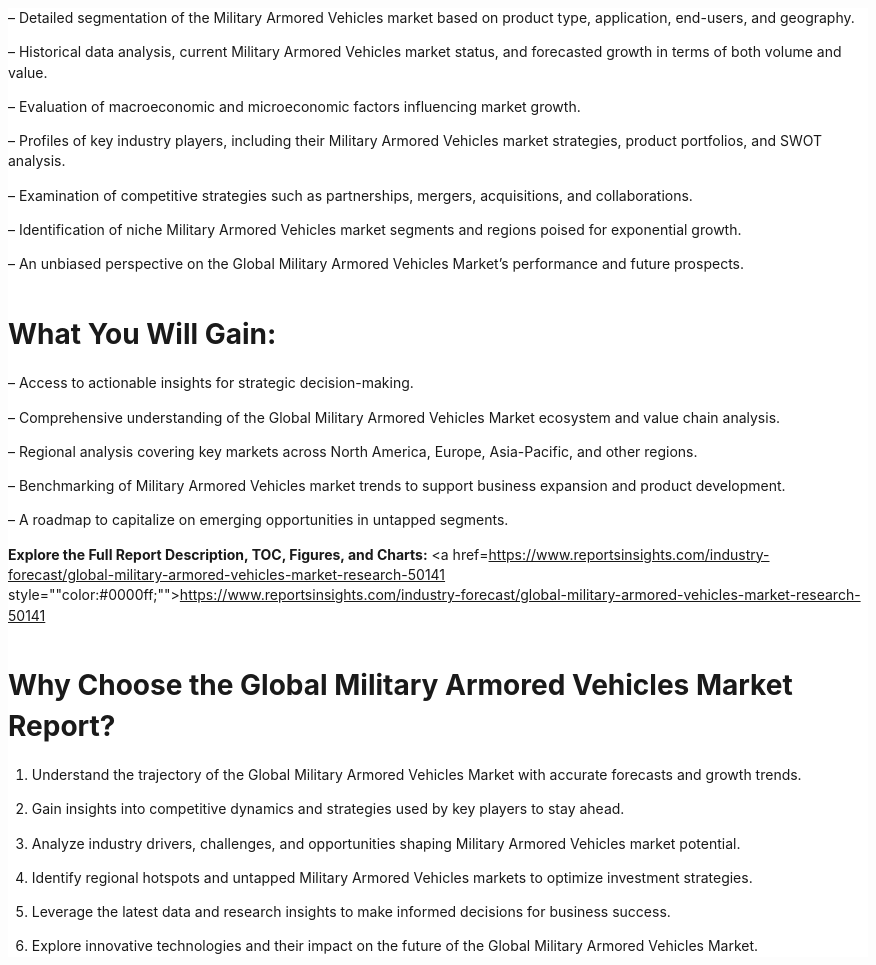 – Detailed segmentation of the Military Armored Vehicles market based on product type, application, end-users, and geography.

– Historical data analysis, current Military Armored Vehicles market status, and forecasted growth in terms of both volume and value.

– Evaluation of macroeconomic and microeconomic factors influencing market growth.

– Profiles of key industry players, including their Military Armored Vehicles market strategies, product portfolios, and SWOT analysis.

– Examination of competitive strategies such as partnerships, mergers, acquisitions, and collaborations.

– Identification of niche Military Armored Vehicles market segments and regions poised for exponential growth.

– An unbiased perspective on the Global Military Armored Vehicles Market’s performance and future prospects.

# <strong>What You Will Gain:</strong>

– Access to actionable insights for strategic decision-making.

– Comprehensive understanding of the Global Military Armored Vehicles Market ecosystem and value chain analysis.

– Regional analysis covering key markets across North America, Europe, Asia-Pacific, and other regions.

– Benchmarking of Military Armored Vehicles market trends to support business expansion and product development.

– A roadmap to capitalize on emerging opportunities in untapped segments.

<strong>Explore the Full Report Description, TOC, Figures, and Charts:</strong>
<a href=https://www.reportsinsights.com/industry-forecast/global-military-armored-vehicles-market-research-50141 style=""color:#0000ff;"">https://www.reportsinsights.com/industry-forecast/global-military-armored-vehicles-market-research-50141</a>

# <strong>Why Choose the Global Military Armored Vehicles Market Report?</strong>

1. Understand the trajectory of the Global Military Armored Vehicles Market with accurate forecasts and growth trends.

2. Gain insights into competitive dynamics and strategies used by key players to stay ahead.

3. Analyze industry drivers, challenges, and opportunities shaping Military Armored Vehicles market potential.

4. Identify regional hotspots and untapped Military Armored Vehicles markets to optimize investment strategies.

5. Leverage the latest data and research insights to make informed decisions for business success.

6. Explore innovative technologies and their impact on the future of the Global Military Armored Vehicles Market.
————
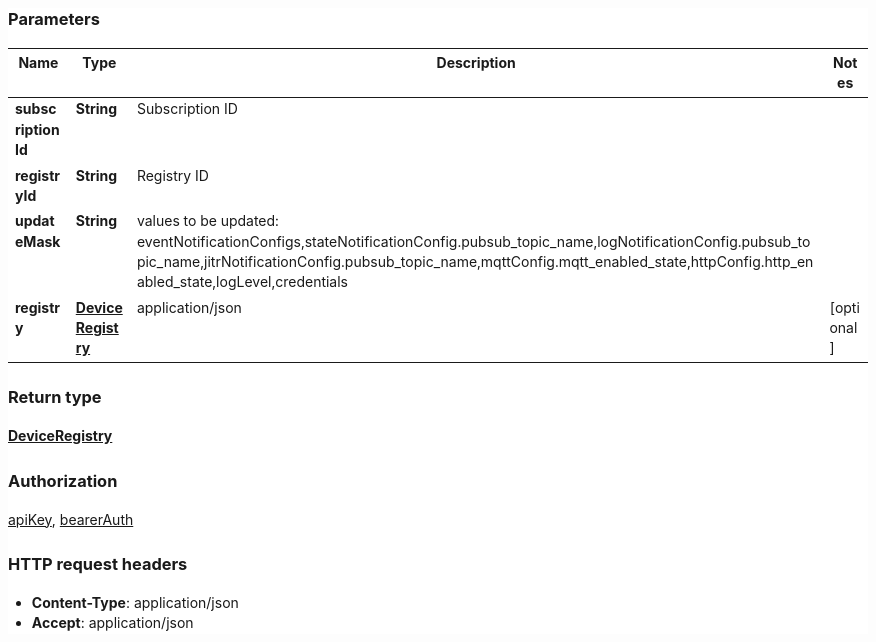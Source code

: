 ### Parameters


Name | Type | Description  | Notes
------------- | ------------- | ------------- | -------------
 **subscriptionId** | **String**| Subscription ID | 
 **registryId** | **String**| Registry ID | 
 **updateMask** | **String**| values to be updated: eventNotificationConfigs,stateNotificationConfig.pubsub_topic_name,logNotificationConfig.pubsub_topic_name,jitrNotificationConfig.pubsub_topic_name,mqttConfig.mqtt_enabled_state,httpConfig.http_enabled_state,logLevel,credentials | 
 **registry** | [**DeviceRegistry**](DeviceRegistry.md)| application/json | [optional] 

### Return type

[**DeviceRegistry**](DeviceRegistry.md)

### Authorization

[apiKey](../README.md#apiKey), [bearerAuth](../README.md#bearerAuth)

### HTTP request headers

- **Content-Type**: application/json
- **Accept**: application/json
————
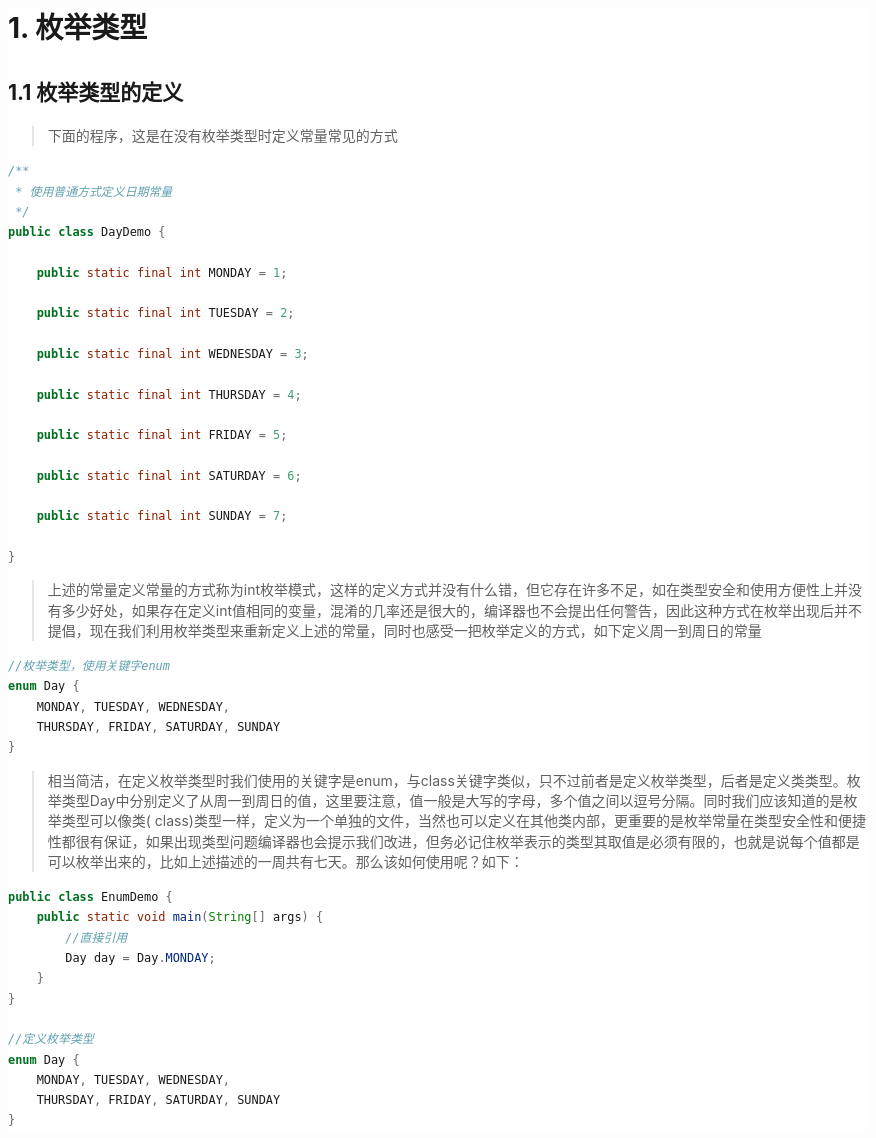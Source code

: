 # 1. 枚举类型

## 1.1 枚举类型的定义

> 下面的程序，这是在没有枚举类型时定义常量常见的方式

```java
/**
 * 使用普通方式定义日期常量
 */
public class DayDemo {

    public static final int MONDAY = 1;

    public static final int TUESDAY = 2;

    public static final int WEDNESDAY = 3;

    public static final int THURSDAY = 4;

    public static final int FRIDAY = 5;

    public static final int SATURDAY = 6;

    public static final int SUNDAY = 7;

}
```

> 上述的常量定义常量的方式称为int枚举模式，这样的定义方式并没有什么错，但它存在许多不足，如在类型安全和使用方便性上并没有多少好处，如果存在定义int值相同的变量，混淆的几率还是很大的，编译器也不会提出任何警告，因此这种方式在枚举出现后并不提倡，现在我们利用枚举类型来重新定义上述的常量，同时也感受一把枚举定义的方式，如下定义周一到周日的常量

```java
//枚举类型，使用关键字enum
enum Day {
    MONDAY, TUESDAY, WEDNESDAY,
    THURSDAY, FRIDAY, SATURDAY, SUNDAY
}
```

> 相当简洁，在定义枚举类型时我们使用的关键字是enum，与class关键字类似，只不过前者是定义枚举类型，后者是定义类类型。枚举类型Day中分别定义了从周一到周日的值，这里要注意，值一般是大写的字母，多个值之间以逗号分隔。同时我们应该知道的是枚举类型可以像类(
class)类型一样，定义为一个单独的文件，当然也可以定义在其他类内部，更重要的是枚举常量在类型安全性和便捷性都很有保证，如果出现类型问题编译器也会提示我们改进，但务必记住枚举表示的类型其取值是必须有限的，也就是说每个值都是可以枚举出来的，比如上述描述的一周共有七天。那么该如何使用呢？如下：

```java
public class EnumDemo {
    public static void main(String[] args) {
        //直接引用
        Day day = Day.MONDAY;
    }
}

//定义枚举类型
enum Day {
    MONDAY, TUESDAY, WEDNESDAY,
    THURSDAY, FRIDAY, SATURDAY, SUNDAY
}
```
————
_Work task:_
Reproduce exactly, with no pictures, the lines above from the one holding "end-users, and geography." to the one holding "# <strong>Why Choose", inclusive.

_Expected answer:_
 – Detailed segmentation of the Military Armored Vehicles market based on product type, application, end-users, and geography.

– Historical data analysis, current Military Armored Vehicles market status, and forecasted growth in terms of both volume and value.

– Evaluation of macroeconomic and microeconomic factors influencing market growth.

– Profiles of key industry players, including their Military Armored Vehicles market strategies, product portfolios, and SWOT analysis.

– Examination of competitive strategies such as partnerships, mergers, acquisitions, and collaborations.

– Identification of niche Military Armored Vehicles market segments and regions poised for exponential growth.

– An unbiased perspective on the Global Military Armored Vehicles Market’s performance and future prospects.

# <strong>What You Will Gain:</strong>

– Access to actionable insights for strategic decision-making.

– Comprehensive understanding of the Global Military Armored Vehicles Market ecosystem and value chain analysis.

– Regional analysis covering key markets across North America, Europe, Asia-Pacific, and other regions.

– Benchmarking of Military Armored Vehicles market trends to support business expansion and product development.

– A roadmap to capitalize on emerging opportunities in untapped segments.

<strong>Explore the Full Report Description, TOC, Figures, and Charts:</strong>
<a href=https://www.reportsinsights.com/industry-forecast/global-military-armored-vehicles-market-research-50141 style=""color:#0000ff;"">https://www.reportsinsights.com/industry-forecast/global-military-armored-vehicles-market-research-50141</a>

# <strong>Why Choose the Global Military Armored Vehicles Market Report?</strong>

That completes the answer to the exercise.